第33話旅4日目



今日で4日目だ。


「え!ここがリトナス国!」


風に揺れる麦の穂が波のようにサササッと波打つ。


「そうだよ・・・田園が広がっていて裕福な土地と温厚で優しい人族だね」


あ!農作業をする人を見つけた。髪の色が緑だ。

日本にも緑に染めた人がいるが・・・珍しい。


そんな緑頭の人は、楽しそうに笑ってるぞ。


そんな人たちが俺らに気付き手を振ってきた。

なんでっと思いながら、ちょっと恥ずかしいが手を振りかえす。


なんかホッコリした気分だ・・・そんな雰囲気をぶち壊したのは、赤スケルトン。

俺と同じように身を乗り出して手を振った。


赤いスケルトンにビックリした人々が慌てて逃げ出す。

中には転げる人まででたよ。


「何を見てるんだよ・・・」と口に出てしまう。


ああ、しょんぼりした赤スケルトンは体育座りでいじける。

そんな赤スケルトンにアカが近づき『どうした』っとなぐさめていた。


なごやかな荷馬車の旅が台無しだ。



それでも俺は田園を眺め続ける。

3時間以上も走り続けているのに田園が途切れることもない。

それ程に広大な田園だった。


「神さん、もうすぐリトナスの城壁が見える頃ですよ」



お!本当だ。

万里の長城より巨大な城壁だ。


「あれは、昔の我らに対しての城壁で、難攻不落と言い伝えが・・・親父からも聞かされたな~親父も親父から聞いたって・・・」


だんだんと近づくと高さ15メートル・・・それも垂直にそびえてるぞ。


「昔は堀もあったそうです」


この高さに堀もあったのか・・・それだけ獣人の身体能力が高かったのだろう。


そんな門に近づく・・・「あれ!門番は・・・」


「もう戦ってないので城壁の上に見張りがいるだけですよ」


言われて見て見張りに気付く。

城壁の上には、堅固なトーチカのようなものが建ってた。

その窓から人が動くのが見える。


魔物が来ないか見てるのだろう。


そんな開かれた大きな門を通る・・・一気に騒音が響く。


20メートルの道幅にずらりと店舗が、それも全て石造りで石と石のすき間もない積み上げだった。

あれなら雨漏りもないのか・・・


「凄いなーー全てが石造りだ!」


「あんがい簡単に造ったようですよ・・・土魔法で」


え!それなら俺も造れるのか・・・



「甘い甘いマンゴーだよ」


赤いマンゴーでなく紫マンゴーが売ってた。

そして甘い香りがただよう。



「買った!買った!お客さん、買いっぷりがいいね。
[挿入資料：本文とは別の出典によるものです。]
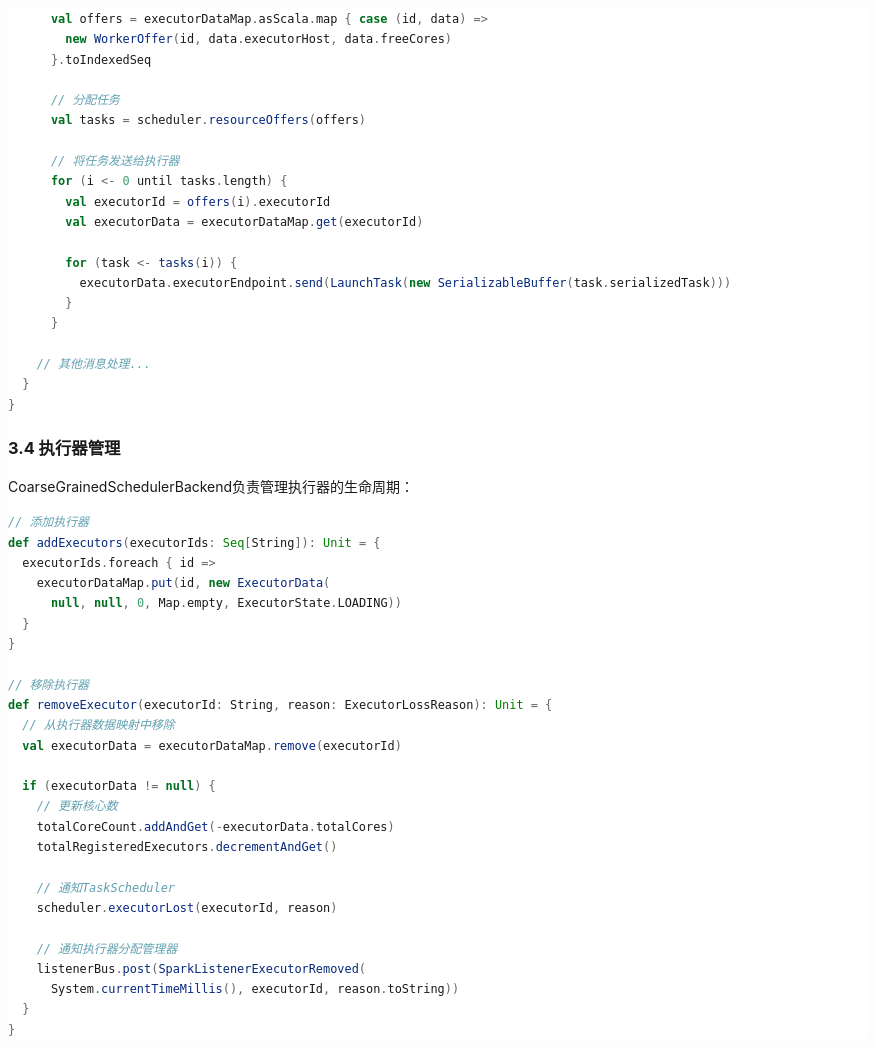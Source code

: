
 ```scala
      val offers = executorDataMap.asScala.map { case (id, data) =>
        new WorkerOffer(id, data.executorHost, data.freeCores)
      }.toIndexedSeq

      // 分配任务
      val tasks = scheduler.resourceOffers(offers)

      // 将任务发送给执行器
      for (i <- 0 until tasks.length) {
        val executorId = offers(i).executorId
        val executorData = executorDataMap.get(executorId)

        for (task <- tasks(i)) {
          executorData.executorEndpoint.send(LaunchTask(new SerializableBuffer(task.serializedTask)))
        }
      }

    // 其他消息处理...
  }
}
```

### 3.4 执行器管理

CoarseGrainedSchedulerBackend负责管理执行器的生命周期：

```scala
// 添加执行器
def addExecutors(executorIds: Seq[String]): Unit = {
  executorIds.foreach { id =>
    executorDataMap.put(id, new ExecutorData(
      null, null, 0, Map.empty, ExecutorState.LOADING))
  }
}

// 移除执行器
def removeExecutor(executorId: String, reason: ExecutorLossReason): Unit = {
  // 从执行器数据映射中移除
  val executorData = executorDataMap.remove(executorId)

  if (executorData != null) {
    // 更新核心数
    totalCoreCount.addAndGet(-executorData.totalCores)
    totalRegisteredExecutors.decrementAndGet()

    // 通知TaskScheduler
    scheduler.executorLost(executorId, reason)

    // 通知执行器分配管理器
    listenerBus.post(SparkListenerExecutorRemoved(
      System.currentTimeMillis(), executorId, reason.toString))
  }
}
```
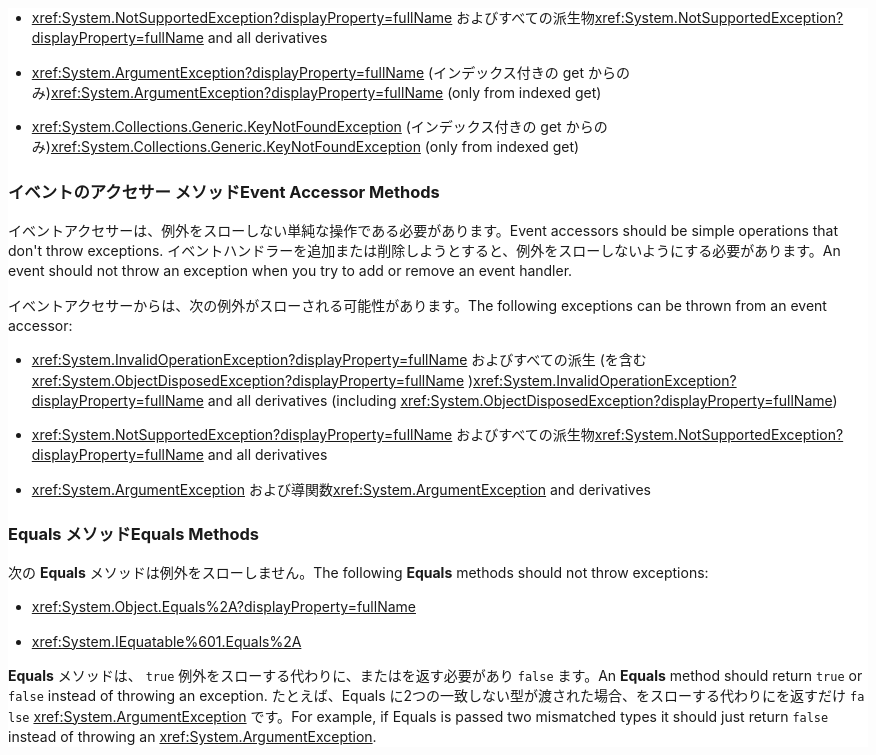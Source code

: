 - <span data-ttu-id="b829f-133"><xref:System.NotSupportedException?displayProperty=fullName> およびすべての派生物</span><span class="sxs-lookup"><span data-stu-id="b829f-133"><xref:System.NotSupportedException?displayProperty=fullName> and all derivatives</span></span>

- <span data-ttu-id="b829f-134"><xref:System.ArgumentException?displayProperty=fullName> (インデックス付きの get からのみ)</span><span class="sxs-lookup"><span data-stu-id="b829f-134"><xref:System.ArgumentException?displayProperty=fullName> (only from indexed get)</span></span>

- <span data-ttu-id="b829f-135"><xref:System.Collections.Generic.KeyNotFoundException> (インデックス付きの get からのみ)</span><span class="sxs-lookup"><span data-stu-id="b829f-135"><xref:System.Collections.Generic.KeyNotFoundException> (only from indexed get)</span></span>

### <a name="event-accessor-methods"></a><span data-ttu-id="b829f-136">イベントのアクセサー メソッド</span><span class="sxs-lookup"><span data-stu-id="b829f-136">Event Accessor Methods</span></span>

<span data-ttu-id="b829f-137">イベントアクセサーは、例外をスローしない単純な操作である必要があります。</span><span class="sxs-lookup"><span data-stu-id="b829f-137">Event accessors should be simple operations that don't throw exceptions.</span></span> <span data-ttu-id="b829f-138">イベントハンドラーを追加または削除しようとすると、例外をスローしないようにする必要があります。</span><span class="sxs-lookup"><span data-stu-id="b829f-138">An event should not throw an exception when you try to add or remove an event handler.</span></span>

<span data-ttu-id="b829f-139">イベントアクセサーからは、次の例外がスローされる可能性があります。</span><span class="sxs-lookup"><span data-stu-id="b829f-139">The following exceptions can be thrown from an event accessor:</span></span>

- <span data-ttu-id="b829f-140"><xref:System.InvalidOperationException?displayProperty=fullName> およびすべての派生 (を含む <xref:System.ObjectDisposedException?displayProperty=fullName> )</span><span class="sxs-lookup"><span data-stu-id="b829f-140"><xref:System.InvalidOperationException?displayProperty=fullName> and all derivatives (including <xref:System.ObjectDisposedException?displayProperty=fullName>)</span></span>

- <span data-ttu-id="b829f-141"><xref:System.NotSupportedException?displayProperty=fullName> およびすべての派生物</span><span class="sxs-lookup"><span data-stu-id="b829f-141"><xref:System.NotSupportedException?displayProperty=fullName> and all derivatives</span></span>

- <span data-ttu-id="b829f-142"><xref:System.ArgumentException> および導関数</span><span class="sxs-lookup"><span data-stu-id="b829f-142"><xref:System.ArgumentException> and derivatives</span></span>

### <a name="equals-methods"></a><span data-ttu-id="b829f-143">Equals メソッド</span><span class="sxs-lookup"><span data-stu-id="b829f-143">Equals Methods</span></span>

<span data-ttu-id="b829f-144">次の **Equals** メソッドは例外をスローしません。</span><span class="sxs-lookup"><span data-stu-id="b829f-144">The following **Equals** methods should not throw exceptions:</span></span>

- <xref:System.Object.Equals%2A?displayProperty=fullName>

- <xref:System.IEquatable%601.Equals%2A>

<span data-ttu-id="b829f-145">**Equals** メソッドは、 `true` 例外をスローする代わりに、またはを返す必要があり `false` ます。</span><span class="sxs-lookup"><span data-stu-id="b829f-145">An **Equals** method should return `true` or `false` instead of throwing an exception.</span></span> <span data-ttu-id="b829f-146">たとえば、Equals に2つの一致しない型が渡された場合、をスローする代わりにを返すだけ `false` <xref:System.ArgumentException> です。</span><span class="sxs-lookup"><span data-stu-id="b829f-146">For example, if Equals is passed two mismatched types it should just return `false` instead of throwing an <xref:System.ArgumentException>.</span></span>
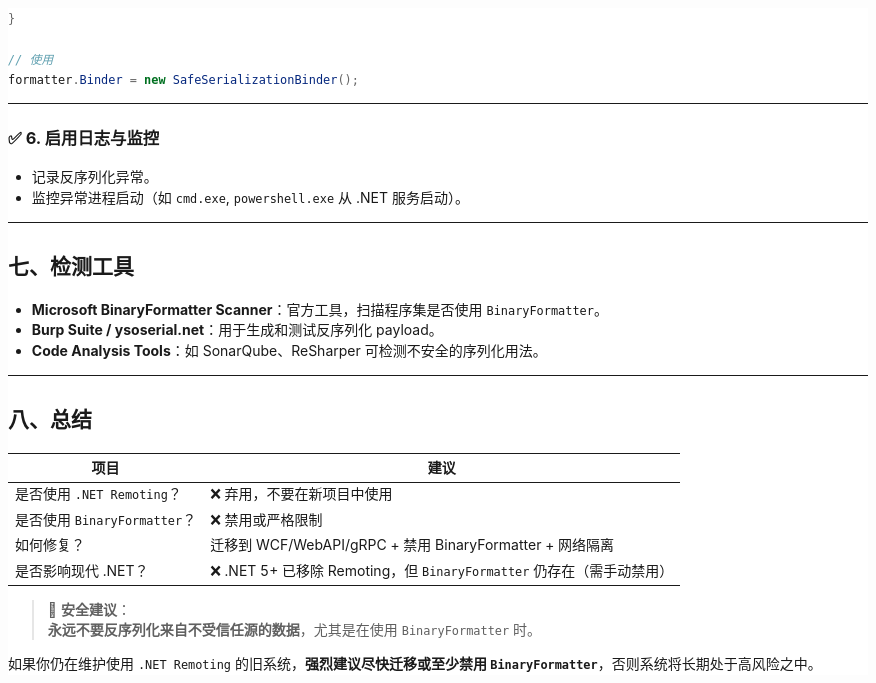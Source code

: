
 ```csharp
}

// 使用
formatter.Binder = new SafeSerializationBinder();
```

---

### ✅ 6. **启用日志与监控**

- 记录反序列化异常。
- 监控异常进程启动（如 `cmd.exe`, `powershell.exe` 从 .NET 服务启动）。

---

## 七、检测工具

- **Microsoft BinaryFormatter Scanner**：官方工具，扫描程序集是否使用 `BinaryFormatter`。
- **Burp Suite / ysoserial.net**：用于生成和测试反序列化 payload。
- **Code Analysis Tools**：如 SonarQube、ReSharper 可检测不安全的序列化用法。

---

## 八、总结

| 项目 | 建议 |
|------|------|
| 是否使用 `.NET Remoting`？ | ❌ 弃用，不要在新项目中使用 |
| 是否使用 `BinaryFormatter`？ | ❌ 禁用或严格限制 |
| 如何修复？ | 迁移到 WCF/WebAPI/gRPC + 禁用 BinaryFormatter + 网络隔离 |
| 是否影响现代 .NET？ | ❌ .NET 5+ 已移除 Remoting，但 `BinaryFormatter` 仍存在（需手动禁用） |

> 🔐 **安全建议**：  
> **永远不要反序列化来自不受信任源的数据**，尤其是在使用 `BinaryFormatter` 时。

如果你仍在维护使用 `.NET Remoting` 的旧系统，**强烈建议尽快迁移或至少禁用 `BinaryFormatter`**，否则系统将长期处于高风险之中。
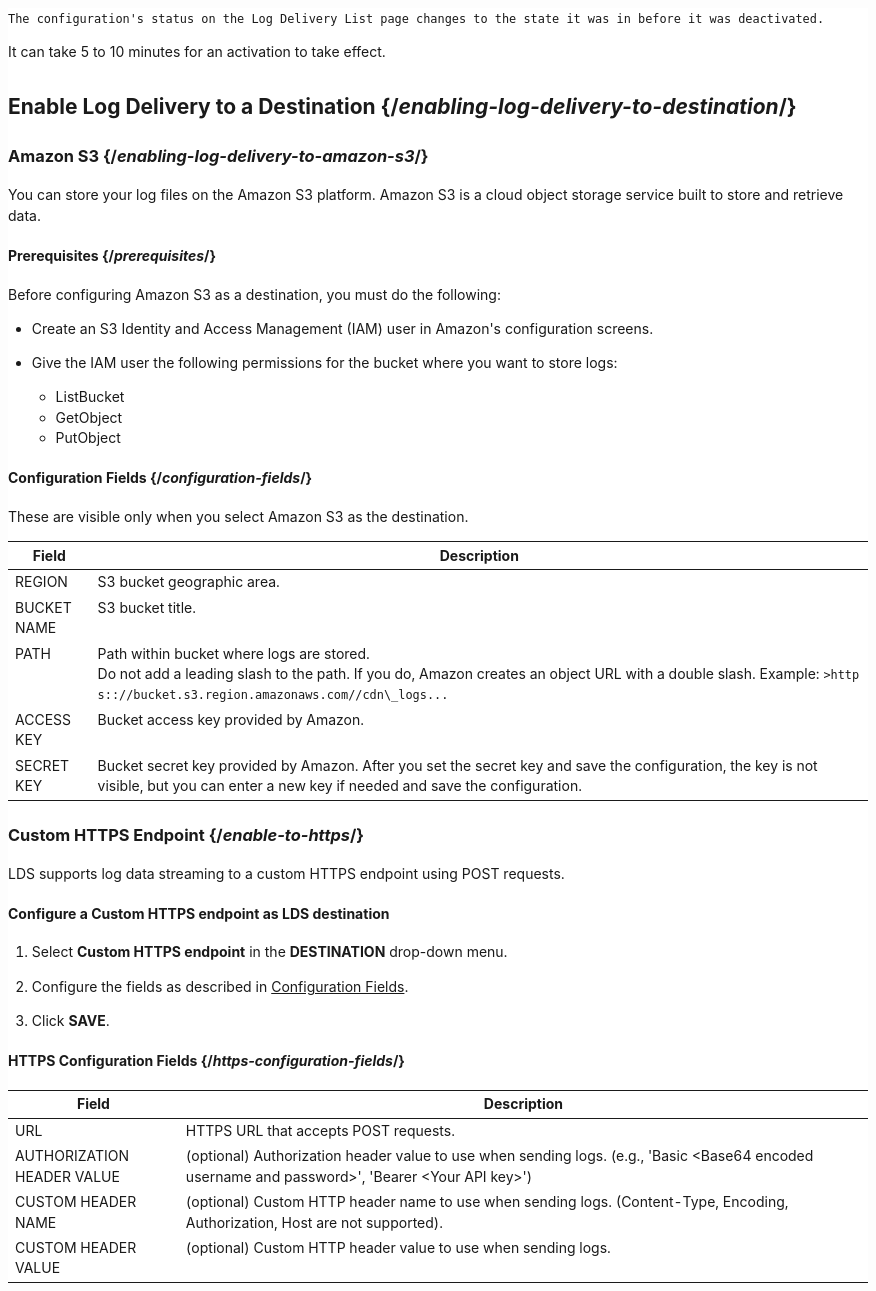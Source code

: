     The configuration's status on the Log Delivery List page changes to the state it was in before it was deactivated.

<Callout type="info">It can take 5 to 10 minutes for an activation to take effect. </Callout>

## Enable Log Delivery to a Destination {/*enabling-log-delivery-to-destination*/}

### Amazon S3  {/*enabling-log-delivery-to-amazon-s3*/}

You can store your log files on the Amazon S3 platform. Amazon S3 is a cloud object storage service built to store and retrieve data.

#### Prerequisites  {/*prerequisites*/}

Before configuring Amazon S3 as a destination, you must do the following:

* Create an S3 Identity and Access Management (IAM) user in Amazon's configuration screens.

* Give the IAM user the following permissions for the bucket where you want to store logs:

    * ListBucket
    * GetObject
    * PutObject

#### Configuration Fields  {/*configuration-fields*/}

These are visible only when you select Amazon S3 as the destination.

| Field | Description |
| --- | --- |
| REGION | S3 bucket geographic area. |
| BUCKET NAME | S3 bucket title. |
| PATH | Path within bucket where logs are stored. <br /> <Callout type="info"> Do not add a leading slash to the path. If you do, Amazon creates an object URL with a double slash. Example: `>https:://bucket.s3.region.amazonaws.com//cdn\_logs...` </Callout> |
| ACCESS KEY | Bucket access key provided by Amazon. |
| SECRET KEY | Bucket secret key provided by Amazon. <Callout type="info">After you set the secret key and save the configuration, the key is not visible, but you can enter a new key if needed and save the configuration. </Callout>|

### Custom HTTPS Endpoint {/*enable-to-https*/}

LDS supports log data streaming to a custom HTTPS endpoint using POST requests.

#### Configure a Custom HTTPS endpoint as  LDS destination

1. Select **Custom HTTPS endpoint** in the **DESTINATION** drop-down menu.

2. Configure the fields as described in [Configuration Fields](#https-configuration-fields).

3. Click **SAVE**.

#### HTTPS Configuration Fields {/*https-configuration-fields*/}

| Field | Description |
|---|---|
| URL |  HTTPS URL that accepts POST requests. |
| AUTHORIZATION HEADER VALUE | (optional) Authorization header value to use when sending logs. (e.g., 'Basic \<Base64 encoded username and password\>', 'Bearer \<Your API key\>') |
| CUSTOM HEADER NAME | (optional) Custom HTTP header name to use when sending logs. (Content-Type, Encoding, Authorization, Host are not supported). |
| CUSTOM HEADER VALUE | (optional) Custom HTTP header value to use when sending logs. |
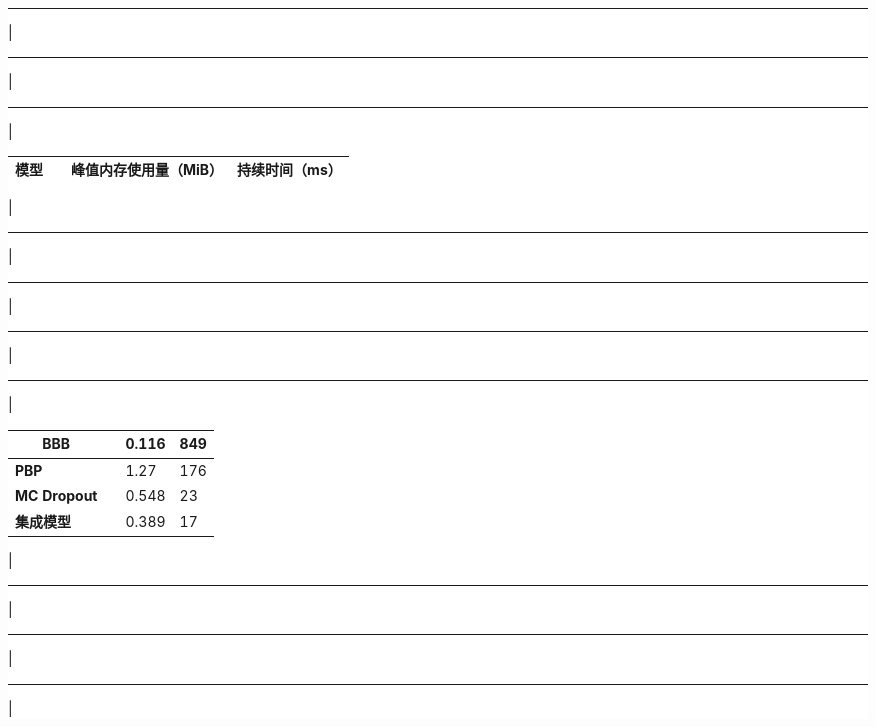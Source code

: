 * * *

|

* * *

|

* * *

|

| **模型** |  | **峰值内存使用量（MiB）** | **持续时间（ms）** |
| --- | --- | --- | --- |

|

* * *

|

* * *

|

* * *

|

* * *

|

| **BBB** |  | 0.116 | 849 |
| --- | --- | --- | --- |
| **PBP** |  | 1.27 | 176 |
| **MC Dropout** |  | 0.548 | 23 |
| **集成模型** |  | 0.389 | 17 |

|

* * *

|

* * *

|

* * *

|
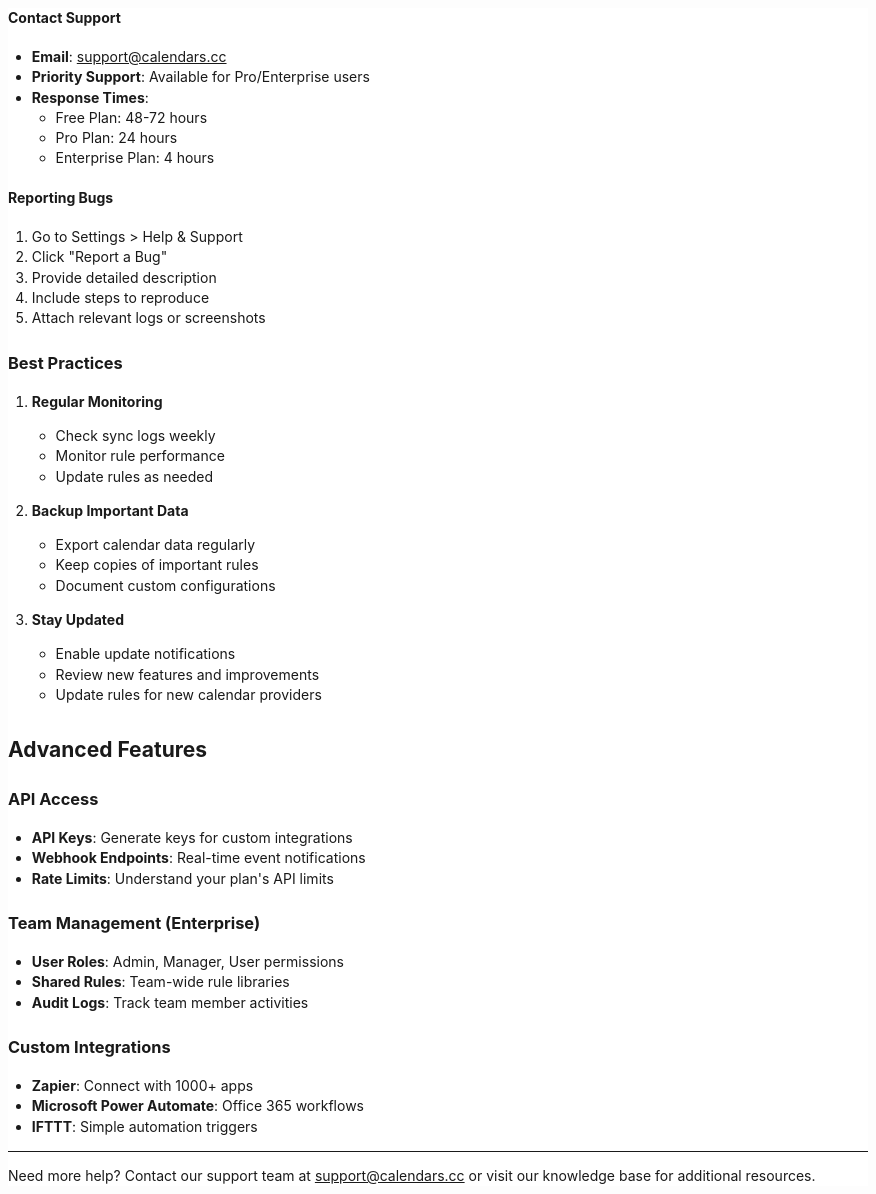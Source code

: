 #### Contact Support
- **Email**: support@calendars.cc
- **Priority Support**: Available for Pro/Enterprise users
- **Response Times**:
  - Free Plan: 48-72 hours
  - Pro Plan: 24 hours
  - Enterprise Plan: 4 hours

#### Reporting Bugs
1. Go to Settings > Help & Support
2. Click "Report a Bug"
3. Provide detailed description
4. Include steps to reproduce
5. Attach relevant logs or screenshots

### Best Practices

1. **Regular Monitoring**
   - Check sync logs weekly
   - Monitor rule performance
   - Update rules as needed

2. **Backup Important Data**
   - Export calendar data regularly
   - Keep copies of important rules
   - Document custom configurations

3. **Stay Updated**
   - Enable update notifications
   - Review new features and improvements
   - Update rules for new calendar providers

## Advanced Features

### API Access
- **API Keys**: Generate keys for custom integrations
- **Webhook Endpoints**: Real-time event notifications
- **Rate Limits**: Understand your plan's API limits

### Team Management (Enterprise)
- **User Roles**: Admin, Manager, User permissions
- **Shared Rules**: Team-wide rule libraries
- **Audit Logs**: Track team member activities

### Custom Integrations
- **Zapier**: Connect with 1000+ apps
- **Microsoft Power Automate**: Office 365 workflows
- **IFTTT**: Simple automation triggers

---

Need more help? Contact our support team at support@calendars.cc or visit our knowledge base for additional resources.

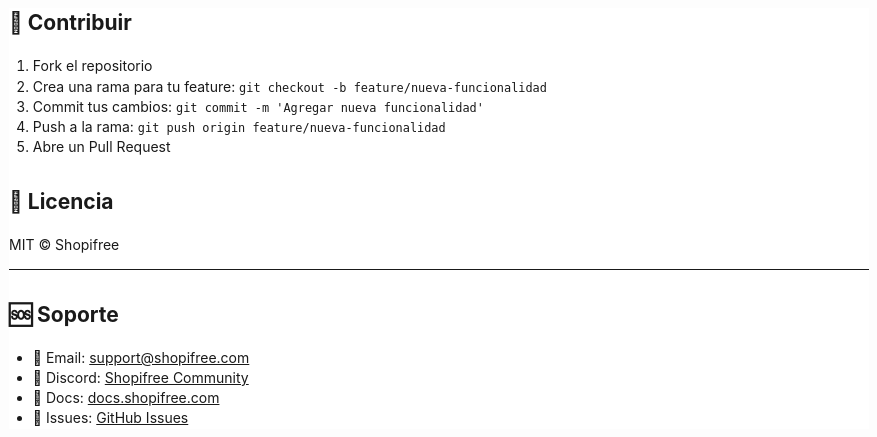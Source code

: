 
## 🤝 **Contribuir**

1. Fork el repositorio
2. Crea una rama para tu feature: `git checkout -b feature/nueva-funcionalidad`
3. Commit tus cambios: `git commit -m 'Agregar nueva funcionalidad'`
4. Push a la rama: `git push origin feature/nueva-funcionalidad`
5. Abre un Pull Request

## 📄 **Licencia**

MIT © Shopifree

---

## 🆘 **Soporte**

- 📧 Email: support@shopifree.com
- 💬 Discord: [Shopifree Community](https://discord.gg/shopifree)
- 📖 Docs: [docs.shopifree.com](https://docs.shopifree.com)
- 🐛 Issues: [GitHub Issues](https://github.com/shopifree/shopifree/issues)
末は社長か、大臣になることうけあうよ!」


なんとバナナの叩き売りだ。

しかも赤いバナナが・・・やっぱ異世界だ。



そんな道を右折して10分後に白い建物が・・・

その門を潜って列に並びだす。


どうやら荷馬車の集団が列をなして混雑ぶりは半端ない。


それでも1時間で俺らの番だ。


え!鏡のようなゲートが・・・

なんのためらいなくゲートに入る。

俺らが乗る荷馬車もつづいて入る。




え!・・・まったく違う景色が広がってた。

後ろを振返ると鏡のケートが・・・



「ここが猫族の国ミーニャです」


え!これって瞬間移動!。


「あれってなに!」と言いながらゲートを指差す。


「驚いた!錬金術師が造った『どこでも行くよ』だよ」


なんだよ、そのネーミングは・・・


そして甲高い声が・・・

人の姿はまったく見ないのに猫族が、あっちにもこっちにも・・・


「ニャーニャー」と聞こえそうだ。


あれは熊か・・・服を着た熊が歩いていた。


え!あれって虎だ・・・

あの猿は猫に対して商売をしてるぞ。